CSDM is a standardized data model the vendor first introduced in 2017 to support the Configuration Management Database at the core of its Now Platform. The model also standardizes data formatting across all ServiceNow products.
Data quality controls have also matured within ServiceNow's ITOM product in recent years, which, along with conversion to CSDM, will help Accenture ensure that AIOps algorithms are being fed reliable data.
"ServiceNow has been gradually adding more and more, I'm going to call them data patrol insights, regarding how compliant [with policy] and how complete data sets are," Locke said. "They have a series of out-of-the-box rules in the platform that we've been using quite a lot."
Locke said that once Accenture has a standardized set of ITSM data shared among all of its lines of business in the Now platform, he would like to proactively remediate more IT incidents. He added that he'd also like to automate more routine IT tasks, including DevOps deployments.
"Where we want to go is getting artifacts released within Azure DevOps auto-approved, instead of manual approvals or semi-manual approvals," Locke said. "But that's a gradual shift."
Accenture isn't alone in undertaking a rather lengthy journey toward broad AIOps-driven auto-remediation; gradual describes the general state of AIOps growth in enterprise IT, according to a 2021 Gartner report.
"Although AIOps technology has existed for a number of years, successful deployments require time and effort, including a structured roadmap by the end user," according to the report, Market Guide for AIOps Platforms, published in April 2021. "Implementations typically run into a number of problems, including data ingestion, providing contextually relevant analysis and long time to value."
Still, gradual or not, Gartner expects AIOps growth to remain steady at a compound annual growth rate of 15% until 2025.
"There is no future of IT operations that does not include AIOps," the report states. "It is simply impossible for humans to make sense of thousands of events per second being generated by their IT systems."

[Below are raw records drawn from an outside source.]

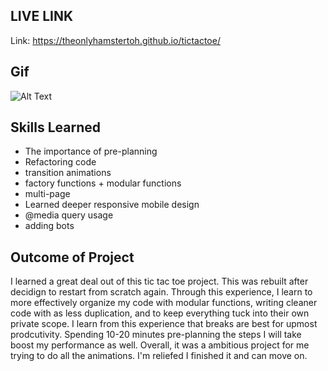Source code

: ## LIVE LINK ##
Link: https://theonlyhamstertoh.github.io/tictactoe/

## Gif ##
![Alt Text](https://github.com/Theonlyhamstertoh/tictactoe/gif/websitegif.gif)
## Skills Learned ##
* The importance of pre-planning
* Refactoring code 
* transition animations
* factory functions + modular functions
* multi-page 
* Learned deeper responsive mobile design
* @media query usage
* adding bots

## Outcome of Project ##
I learned a great deal out of this tic tac toe project. This was rebuilt after decidign to restart from scratch again. Through this experience, I learn to more effectively organize my code with modular functions, writing cleaner code with as less duplication, and to keep everything tuck into their own private scope. I learn from this experience that breaks are best for upmost prodcutivity. Spending 10-20 minutes pre-planning the steps I will take boost my performance as well. Overall, it was a ambitious project for me trying to do all the animations. I'm reliefed I finished it and can move on.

Atlassian acquisition boosts AI, DevOps tie-ins
AIOps has also begun to play a more prominent role in DevOps toolchains, especially with the growing popularity of soup-to-nuts DevOps platforms sourced from major IT vendors. Among such vendors, Atlassian has expanded the AI-based features for its Jira Service Management ITSM tool over the last three years to include predictive issue assignment and triage, AI-driven IT automation and personalized search results for individual users. This month it acquired Percept.AI to add to that mix, which automates tier-1 service desk tasks.
Tier 1 incident resolution is a separate area of IT management from AIOps, but this move indicates deepening dedication to AI automation throughout the IT stack, said Forrester Research analyst Will McKeon-White.
"AIOps is very much focused on signal-driven resolution and Tier 1 is usually more human-driven," McKeon-White said. "AIOps and automated resolution have a bit of an odd relationship, [but] it's allowing more people to commit to those directions."
Atlassian's acquisition also reflects that AI-driven automation is becoming a much more vendor-dominated market, as enterprises often struggle with do-it-yourself approaches, Gartner's Chandrasekaran said.
"Success with AIOps depends as much on having the right use case as it does on having the proper data and implementation," he said. "This is one of the reasons why DIY efforts have been less successful and there has been a move to consume these capabilities from commercial vendors."